Fala-se hoje em bio-pirataria e patentes. Berram pela proteção do conhecimento tradicional de nossos nativos e no uso de princípios ativos medicinais encontrados na flora brasiliense, usurpados pelos interesses da indústria da doença. Alguns destes conhecimentos são detidos por populações tradicionais, como a do Xuri. O tema é por demais importante. Há que se manter olhos abertos. A seguir por esta senda, amanhã ou depois, atendendo aos interesses internacionais, seremos impedidos de usar nossas plantas,  patenteadas que serão, como querem. E  até sermos presos e condenados (como querem com o Xuri) por tomar um chá de erva cidreira, de espinheira santa ou capim limão, por exemplo.  Parece exagero mão não impossível.

 

            Não estamos defendendo o uso da maconha ou qualquer outra droga.
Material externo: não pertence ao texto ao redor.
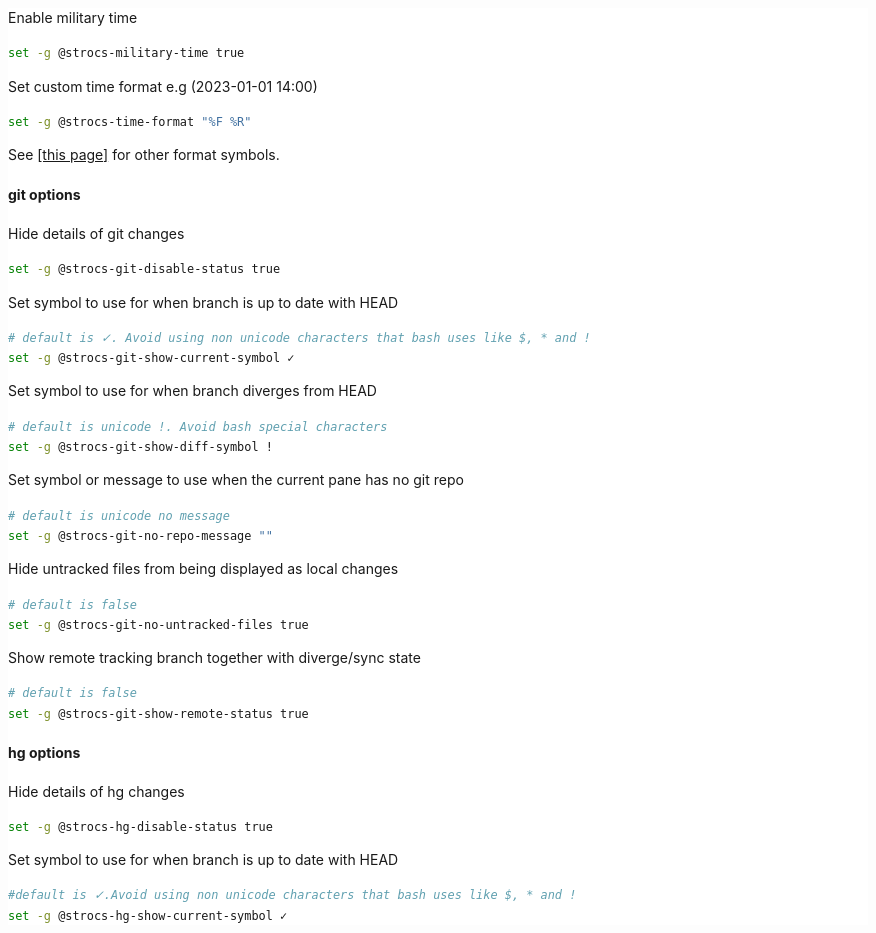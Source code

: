 Enable military time

```bash
set -g @strocs-military-time true
```

Set custom time format e.g (2023-01-01 14:00)
```bash
set -g @strocs-time-format "%F %R"
```
See [[this page]](https://man7.org/linux/man-pages/man1/date.1.html) for other format symbols.

#### git options

Hide details of git changes
```bash
set -g @strocs-git-disable-status true
```

Set symbol to use for when branch is up to date with HEAD
```bash
# default is ✓. Avoid using non unicode characters that bash uses like $, * and !
set -g @strocs-git-show-current-symbol ✓
```

Set symbol to use for when branch diverges from HEAD
```bash
# default is unicode !. Avoid bash special characters
set -g @strocs-git-show-diff-symbol !
```

Set symbol or message to use when the current pane has no git repo
```bash
# default is unicode no message
set -g @strocs-git-no-repo-message ""
```

Hide untracked files from being displayed as local changes
```bash
# default is false
set -g @strocs-git-no-untracked-files true
```

Show remote tracking branch together with diverge/sync state
```bash
# default is false
set -g @strocs-git-show-remote-status true
```

#### hg options

Hide details of hg changes
```bash
set -g @strocs-hg-disable-status true
```

Set symbol to use for when branch is up to date with HEAD
```bash
#default is ✓.Avoid using non unicode characters that bash uses like $, * and !
set -g @strocs-hg-show-current-symbol ✓
```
Longe disso. E não existe aqui apologia ao crime. O que defendemos é a criminalização do cigarro e do álcool. Insanidade? Claro que não! Enquanto isto não é possível, por motivos econômicos, é claro, justo seria, portanto, descriminalizar o uso da maconha, e desestimular seus usuários, com campanhas sérias, no mesmo quilate e empenho daquelas utilizadas para convencer os dependentes do tabaco a abandonar o vício.

 

De outra forma, como pode o Estado condenar o Xuri a prisão? Com que moral podem acusa-lo de crime considerado hediondo, se sob sua tutela, na cadeia, o Xuri foi submetido a maus tratos e torturado. A tortura é igualmente crime hediondo. Condenar o Xuri é referendar a injustiça social com a caneta da hipocrisia. É condenar a cultura negra. É privar uma comunidade (Remanso) de seu líder. É atentar contra o meio ambiente. É cuspir na cara da história brasileira.